Andrew Clements 

SCO/Swensen

Royal Concert Hall, Glasgow
  
  


Beethoven has been the mainstay of the Scottish Chamber Orchestra's autumn programme, in particular the piano concertos. Stephen Kovacevich has played all five with the SCO and its principal conductor Joseph Swensen, and they ended their cycle last week with the Emperor Concerto.
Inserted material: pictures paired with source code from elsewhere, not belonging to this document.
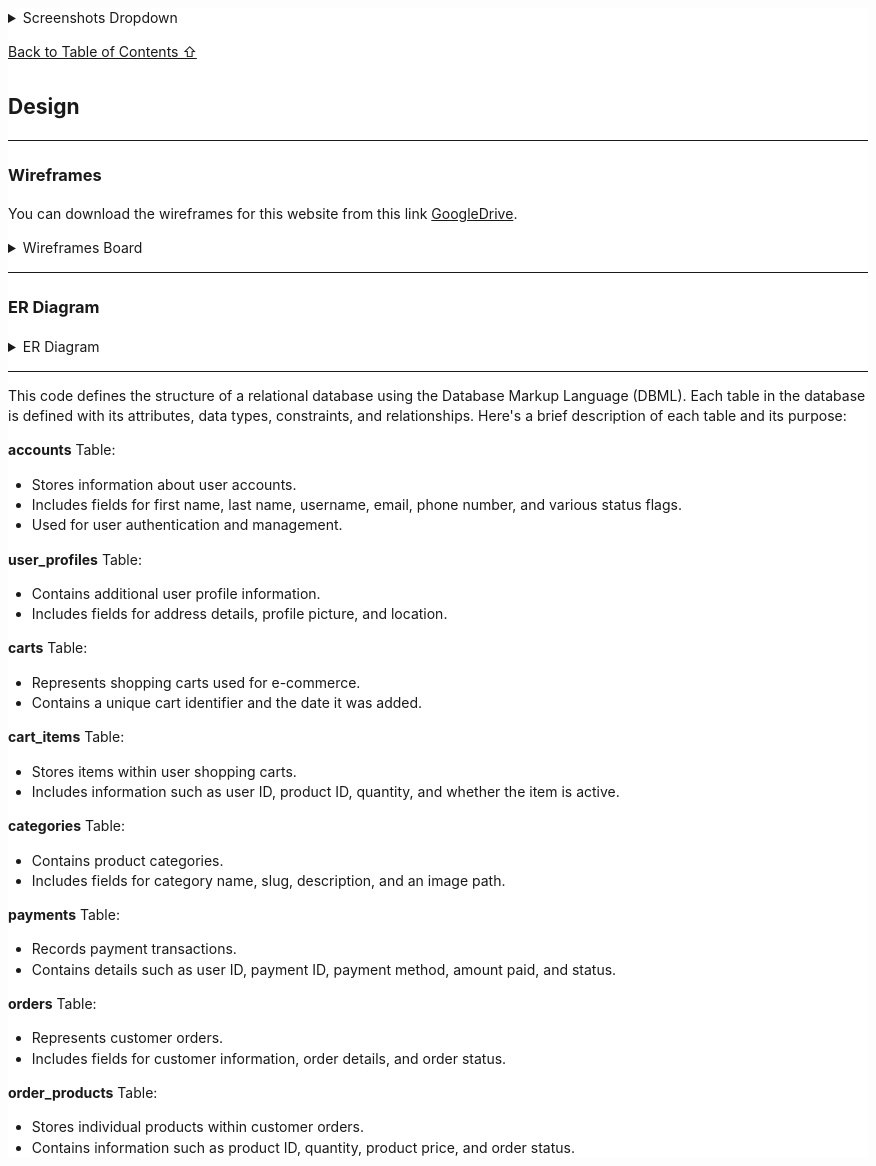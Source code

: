 <details><summary>Screenshots Dropdown</summary></details>

[Back to Table of Contents ⇧](#table-of-contents)

## Design
---
### Wireframes
You can download the wireframes for this website from this link [GoogleDrive](https://drive.google.com/drive/folders/1eaRgxIO0XQZy-wFDHgE63b_CZdl32TG1?usp=drive_link).
<details><summary>Wireframes Board</summary></details> 

---
### ER Diagram
<details><summary>ER Diagram</summary></details> 

---


This code defines the structure of a relational database using the Database Markup Language (DBML). Each table in the database is defined with its attributes, data types, constraints, and relationships. Here's a brief description of each table and its purpose:

**accounts** Table:
- Stores information about user accounts.
- Includes fields for first name, last name, username, email, phone number, and various status flags.
- Used for user authentication and management.

**user_profiles** Table:
- Contains additional user profile information.
- Includes fields for address details, profile picture, and location.

**carts** Table:
- Represents shopping carts used for e-commerce.
- Contains a unique cart identifier and the date it was added.

**cart_items** Table:
- Stores items within user shopping carts.
- Includes information such as user ID, product ID, quantity, and whether the item is active.

**categories** Table:
- Contains product categories.
- Includes fields for category name, slug, description, and an image path.

**payments** Table:
- Records payment transactions.
- Contains details such as user ID, payment ID, payment method, amount paid, and status.

**orders** Table:
- Represents customer orders.
- Includes fields for customer information, order details, and order status.

**order_products** Table:
- Stores individual products within customer orders.
- Contains information such as product ID, quantity, product price, and order status.
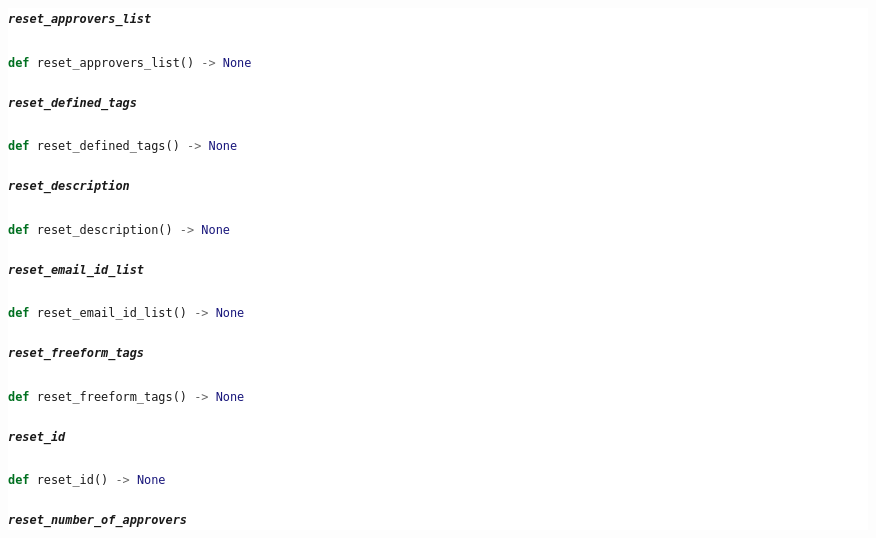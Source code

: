 ##### `reset_approvers_list` <a name="reset_approvers_list" id="rhizo-co-terraform-provider-oci.operatorAccessControlOperatorControl.OperatorAccessControlOperatorControl.resetApproversList"></a>

```python
def reset_approvers_list() -> None
```

##### `reset_defined_tags` <a name="reset_defined_tags" id="rhizo-co-terraform-provider-oci.operatorAccessControlOperatorControl.OperatorAccessControlOperatorControl.resetDefinedTags"></a>

```python
def reset_defined_tags() -> None
```

##### `reset_description` <a name="reset_description" id="rhizo-co-terraform-provider-oci.operatorAccessControlOperatorControl.OperatorAccessControlOperatorControl.resetDescription"></a>

```python
def reset_description() -> None
```

##### `reset_email_id_list` <a name="reset_email_id_list" id="rhizo-co-terraform-provider-oci.operatorAccessControlOperatorControl.OperatorAccessControlOperatorControl.resetEmailIdList"></a>

```python
def reset_email_id_list() -> None
```

##### `reset_freeform_tags` <a name="reset_freeform_tags" id="rhizo-co-terraform-provider-oci.operatorAccessControlOperatorControl.OperatorAccessControlOperatorControl.resetFreeformTags"></a>

```python
def reset_freeform_tags() -> None
```

##### `reset_id` <a name="reset_id" id="rhizo-co-terraform-provider-oci.operatorAccessControlOperatorControl.OperatorAccessControlOperatorControl.resetId"></a>

```python
def reset_id() -> None
```

##### `reset_number_of_approvers` <a name="reset_number_of_approvers" id="rhizo-co-terraform-provider-oci.operatorAccessControlOperatorControl.OperatorAccessControlOperatorControl.resetNumberOfApprovers"></a>
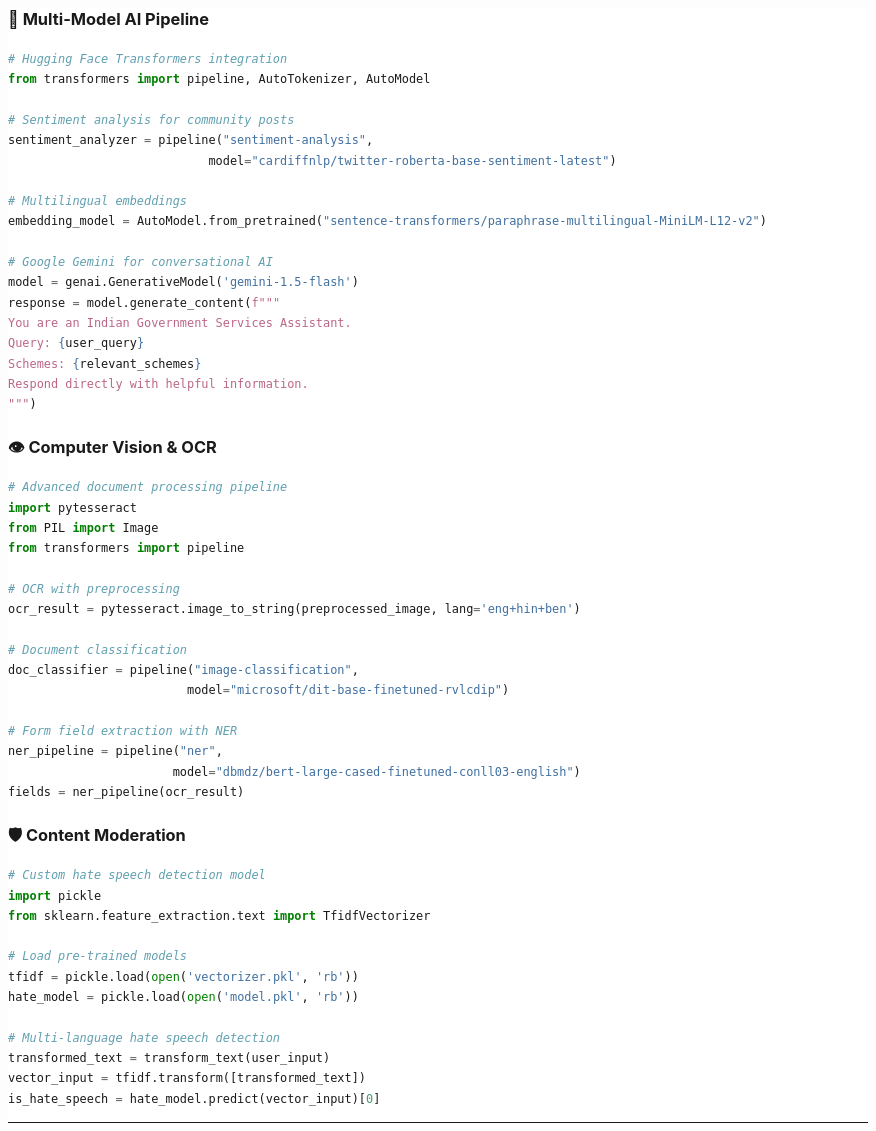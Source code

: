 ### 🧠 **Multi-Model AI Pipeline**
```python
# Hugging Face Transformers integration
from transformers import pipeline, AutoTokenizer, AutoModel

# Sentiment analysis for community posts
sentiment_analyzer = pipeline("sentiment-analysis", 
                            model="cardiffnlp/twitter-roberta-base-sentiment-latest")

# Multilingual embeddings
embedding_model = AutoModel.from_pretrained("sentence-transformers/paraphrase-multilingual-MiniLM-L12-v2")

# Google Gemini for conversational AI
model = genai.GenerativeModel('gemini-1.5-flash')
response = model.generate_content(f"""
You are an Indian Government Services Assistant.
Query: {user_query}
Schemes: {relevant_schemes}
Respond directly with helpful information.
""")
```

### 👁️ **Computer Vision & OCR**
```python
# Advanced document processing pipeline
import pytesseract
from PIL import Image
from transformers import pipeline

# OCR with preprocessing
ocr_result = pytesseract.image_to_string(preprocessed_image, lang='eng+hin+ben')

# Document classification
doc_classifier = pipeline("image-classification", 
                         model="microsoft/dit-base-finetuned-rvlcdip")

# Form field extraction with NER
ner_pipeline = pipeline("ner", 
                       model="dbmdz/bert-large-cased-finetuned-conll03-english")
fields = ner_pipeline(ocr_result)
```

### 🛡️ **Content Moderation**
```python
# Custom hate speech detection model
import pickle
from sklearn.feature_extraction.text import TfidfVectorizer

# Load pre-trained models
tfidf = pickle.load(open('vectorizer.pkl', 'rb'))
hate_model = pickle.load(open('model.pkl', 'rb'))

# Multi-language hate speech detection
transformed_text = transform_text(user_input)
vector_input = tfidf.transform([transformed_text])
is_hate_speech = hate_model.predict(vector_input)[0]
```

---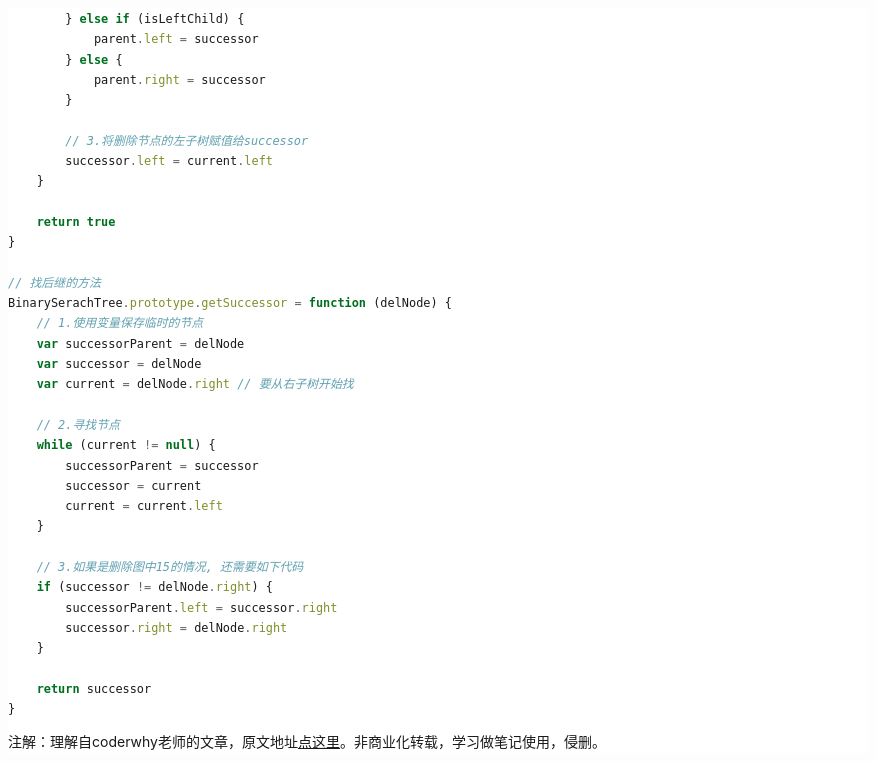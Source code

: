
 ```JavaScript
        } else if (isLeftChild) {
            parent.left = successor
        } else {
            parent.right = successor
        }

        // 3.将删除节点的左子树赋值给successor
        successor.left = current.left
    }

    return true
}

// 找后继的方法
BinarySerachTree.prototype.getSuccessor = function (delNode) {
    // 1.使用变量保存临时的节点
    var successorParent = delNode
    var successor = delNode
    var current = delNode.right // 要从右子树开始找

    // 2.寻找节点
    while (current != null) {
        successorParent = successor
        successor = current
        current = current.left
    }

    // 3.如果是删除图中15的情况, 还需要如下代码
    if (successor != delNode.right) {
        successorParent.left = successor.right
        successor.right = delNode.right
    }
    
    return successor
}
```


注解：理解自coderwhy老师的文章，原文地址[点这里](https://www.jianshu.com/p/ad811c95aad3#tocbar--j1ttnb)。非商业化转载，学习做笔记使用，侵删。



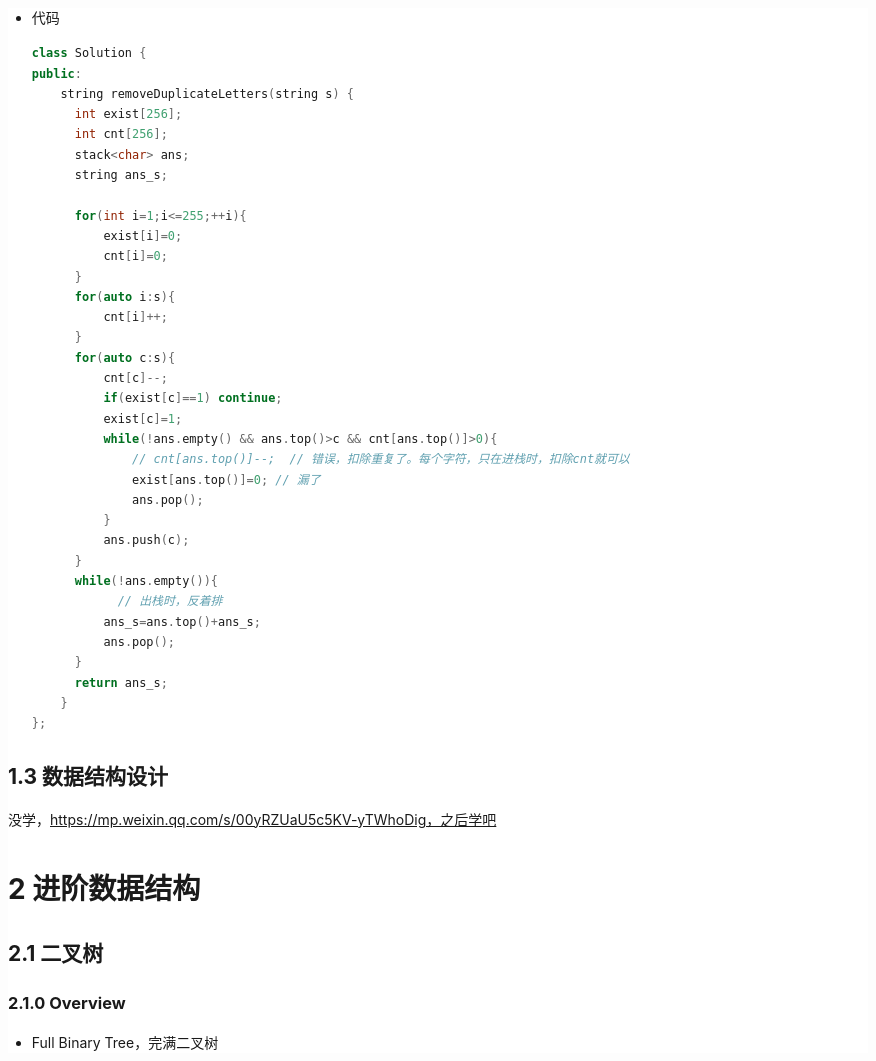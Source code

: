- 代码

  ```c++
  class Solution {
  public:
      string removeDuplicateLetters(string s) {
  		int exist[256];
  		int cnt[256];
  		stack<char> ans;
  		string ans_s;
  
  		for(int i=1;i<=255;++i){
  			exist[i]=0;
  			cnt[i]=0;
  		}
  		for(auto i:s){
  			cnt[i]++;
  		}
  		for(auto c:s){
  			cnt[c]--;
  			if(exist[c]==1) continue;
  			exist[c]=1;
  			while(!ans.empty() && ans.top()>c && cnt[ans.top()]>0){
  				// cnt[ans.top()]--;  // 错误，扣除重复了。每个字符，只在进栈时，扣除cnt就可以
  				exist[ans.top()]=0; // 漏了
  				ans.pop();
  			}
  			ans.push(c);
  		}
  		while(!ans.empty()){
              // 出栈时，反着排
  			ans_s=ans.top()+ans_s;
  			ans.pop();
  		}
  		return ans_s;
      }
  };
  ```

## 1.3 数据结构设计

没学，https://mp.weixin.qq.com/s/00yRZUaU5c5KV-yTWhoDig，之后学吧

# 2 进阶数据结构

## 2.1 二叉树

### 2.1.0 Overview

- Full Binary Tree，完满二叉树


  [最短路的三种算法（Floyd、Dijkstra、SPFA）]: https://blog.csdn.net/qq_36932169/article/details/78806863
Whether in the solo piano works or the concertos, Kovacevich's Beethoven is always direct and truthful. He has never gone out of his way to cultivate a beautiful tone; that slightly raw-edged lack of fuss seems to have become more pronounced over the years. From the opening flourish of the Emperor, he was vividly assertive, then kept his approach simple and hymn-like in the Adagio and managed the transition to the athletic finale with the minimum of fuss and the maximum of poetry. Not everything in Kovacevich's playing was immaculate, but the sense of line and musical purpose were so consistently clear that the odd scrambled detail never seemed remotely significant.

Swensen was a watchful, considerate partner in the concerto, the climax of an all-Beethoven programme that also contained the third of the Leonora Overtures and the overture that was finally included in his opera Fidelio. The performances had plenty of energy, though not so much a sense of live theatre.

The orchestral playing was uniformly first rate - the SCO certainly has some highly accomplished soloists among its wind players - but there was always the sense that this was Beethoven viewed from an 18th-century perspective, being made to conform to a classical frame work, rather than being presented as music that was incipiently romantic and already testing the expressive boundaries of such conventions.

The concert had begun with Swensen reverting to his former trade, as violin soloist in the two Romances, Op 40 and 50, in which he floated a pristine, silvery line over discreet accompaniments; his rapport with his orchestra certainly brings dividends.